自然エネルギーが日本に普及した社会を予想する 再エネ先進国の事例を踏まえて

再エネが普及した未来を予想する

現在世界中で普及が進みつつある、いわゆる自然エネルギーが日本に普及した場合の社会について、研究論文や最先端の報告書のレビューを踏まえて

1)いま普及が進んでいる自然エネルギーの種類
2) 自然エネルギーの普及による社会への影響と電力供給の仕組みの変化
3)国内外における自然エネルギーの普及状況

といった3つの視点から予想します。

 

1)自然エネルギーとはそもそも何なのか

石炭・火力発電所は世界の経済成長を発展させてきた基盤であった一方、エネルギー枯渇問題の懸念や地球環境、それに温暖化への負の影響が懸念されています。そのような中、代替エネルギーとして地球環境への影響が少ないとされる再生可能エネルギー、ゼロエミッションエネルギー、自然エネルギーというキーワードが普及・浸透してきました。
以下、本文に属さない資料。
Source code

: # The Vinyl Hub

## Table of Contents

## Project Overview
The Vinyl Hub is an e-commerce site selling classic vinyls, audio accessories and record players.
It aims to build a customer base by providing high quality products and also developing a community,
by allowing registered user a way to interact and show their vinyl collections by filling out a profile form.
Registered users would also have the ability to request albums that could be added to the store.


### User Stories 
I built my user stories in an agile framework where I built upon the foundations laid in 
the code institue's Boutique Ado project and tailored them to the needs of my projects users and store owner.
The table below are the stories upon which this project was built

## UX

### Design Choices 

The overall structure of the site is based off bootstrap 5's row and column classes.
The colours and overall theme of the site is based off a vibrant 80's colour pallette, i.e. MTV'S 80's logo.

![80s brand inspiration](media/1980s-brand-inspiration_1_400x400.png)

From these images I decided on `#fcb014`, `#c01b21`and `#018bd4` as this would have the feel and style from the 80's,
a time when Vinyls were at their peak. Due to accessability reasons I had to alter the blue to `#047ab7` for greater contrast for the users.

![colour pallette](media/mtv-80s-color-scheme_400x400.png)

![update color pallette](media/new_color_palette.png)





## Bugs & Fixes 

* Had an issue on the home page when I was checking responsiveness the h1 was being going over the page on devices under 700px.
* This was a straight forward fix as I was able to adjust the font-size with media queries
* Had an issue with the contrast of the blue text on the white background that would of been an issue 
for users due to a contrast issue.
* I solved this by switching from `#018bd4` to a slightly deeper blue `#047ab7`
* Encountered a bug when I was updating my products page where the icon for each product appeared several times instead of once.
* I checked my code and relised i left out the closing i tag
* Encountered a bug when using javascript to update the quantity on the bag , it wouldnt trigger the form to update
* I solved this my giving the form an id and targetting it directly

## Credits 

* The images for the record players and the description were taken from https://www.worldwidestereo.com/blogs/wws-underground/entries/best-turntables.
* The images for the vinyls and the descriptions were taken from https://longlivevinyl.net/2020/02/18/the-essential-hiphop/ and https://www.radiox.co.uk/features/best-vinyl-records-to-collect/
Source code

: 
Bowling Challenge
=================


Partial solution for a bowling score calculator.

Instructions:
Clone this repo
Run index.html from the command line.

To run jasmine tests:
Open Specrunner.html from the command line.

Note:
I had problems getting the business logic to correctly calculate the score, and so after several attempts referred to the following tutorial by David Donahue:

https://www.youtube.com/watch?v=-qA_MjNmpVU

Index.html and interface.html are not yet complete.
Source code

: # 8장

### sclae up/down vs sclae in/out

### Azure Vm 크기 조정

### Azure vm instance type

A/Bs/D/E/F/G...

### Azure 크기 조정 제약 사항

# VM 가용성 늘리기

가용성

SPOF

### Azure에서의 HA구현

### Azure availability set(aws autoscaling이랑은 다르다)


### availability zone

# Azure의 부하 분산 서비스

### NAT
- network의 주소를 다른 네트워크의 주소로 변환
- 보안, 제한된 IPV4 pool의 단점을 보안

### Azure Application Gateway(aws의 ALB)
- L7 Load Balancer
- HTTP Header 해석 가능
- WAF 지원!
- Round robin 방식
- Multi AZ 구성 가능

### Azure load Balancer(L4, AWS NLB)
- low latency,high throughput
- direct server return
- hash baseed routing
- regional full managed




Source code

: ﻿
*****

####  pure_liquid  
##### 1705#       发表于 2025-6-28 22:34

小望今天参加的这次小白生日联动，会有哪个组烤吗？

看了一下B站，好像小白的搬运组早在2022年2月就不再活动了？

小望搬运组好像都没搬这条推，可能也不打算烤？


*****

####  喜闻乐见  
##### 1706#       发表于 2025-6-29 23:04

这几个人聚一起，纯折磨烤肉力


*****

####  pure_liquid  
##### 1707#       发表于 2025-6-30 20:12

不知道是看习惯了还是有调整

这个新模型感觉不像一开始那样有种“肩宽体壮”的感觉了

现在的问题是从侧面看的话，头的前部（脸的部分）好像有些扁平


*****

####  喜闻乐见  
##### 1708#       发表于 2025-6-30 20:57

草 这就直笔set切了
これらの言葉は、既に新聞で見かけない日がないほどにメジャーな単語になっています。

現在では232もの文献で引用されている自然エネルギー電力に関する基盤情報を提供する論文の著者であるUlleberg氏は1998年に発表した自身のその著名な論文の中で「エネルギーは再生可能ではないので、私は自然エネルギーというキーワードの方が好きだ」*1と主張しています。

主張の内容は議論の余地があるとして、“自然エネルギー”は“再生可能エネルギー”と似通っているキーワードとして位置付けられています。実際に、Google の検索エンジンで”再生可能エネルギー”は約 9,670,000 件の検索結果が表示される一方、”自然エネルギー”は約 5,320,000 件の検索結果が表示され、その差は約半分です。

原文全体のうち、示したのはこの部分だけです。